Return all the entries below exactly, except for the images they hold.
Segment Open
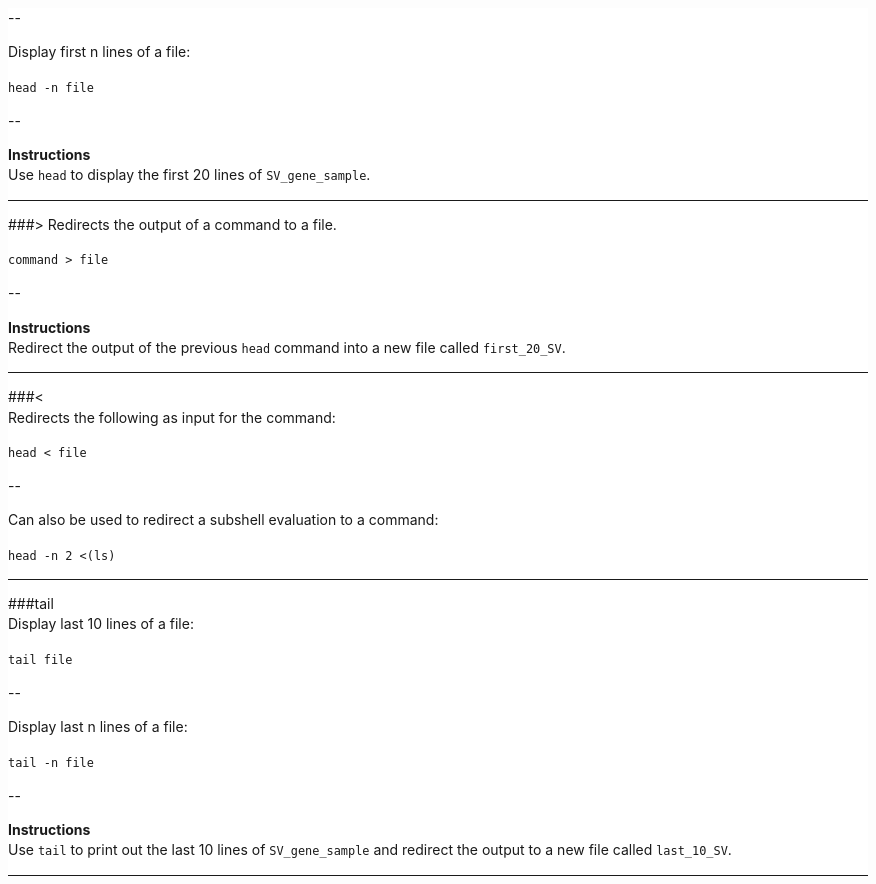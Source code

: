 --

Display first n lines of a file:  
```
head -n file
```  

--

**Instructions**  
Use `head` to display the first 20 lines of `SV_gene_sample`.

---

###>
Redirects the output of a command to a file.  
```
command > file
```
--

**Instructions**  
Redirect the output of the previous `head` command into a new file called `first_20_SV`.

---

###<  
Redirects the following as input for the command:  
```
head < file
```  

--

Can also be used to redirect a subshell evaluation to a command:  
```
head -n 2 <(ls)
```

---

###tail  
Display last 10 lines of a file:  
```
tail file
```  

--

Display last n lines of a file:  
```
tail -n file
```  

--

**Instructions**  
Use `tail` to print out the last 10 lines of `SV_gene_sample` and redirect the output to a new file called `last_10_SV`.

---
Segment Closed
* **Solution**:
Source code

: --

Display first n lines of a file:  
```
head -n file
```  

--

**Instructions**  
Use `head` to display the first 20 lines of `SV_gene_sample`.

---

###>
Redirects the output of a command to a file.  
```
command > file
```
--

**Instructions**  
Redirect the output of the previous `head` command into a new file called `first_20_SV`.

---

###<  
Redirects the following as input for the command:  
```
head < file
```  

--

Can also be used to redirect a subshell evaluation to a command:  
```
head -n 2 <(ls)
```

---

###tail  
Display last 10 lines of a file:  
```
tail file
```  

--

Display last n lines of a file:  
```
tail -n file
```  

--

**Instructions**  
Use `tail` to print out the last 10 lines of `SV_gene_sample` and redirect the output to a new file called `last_10_SV`.

---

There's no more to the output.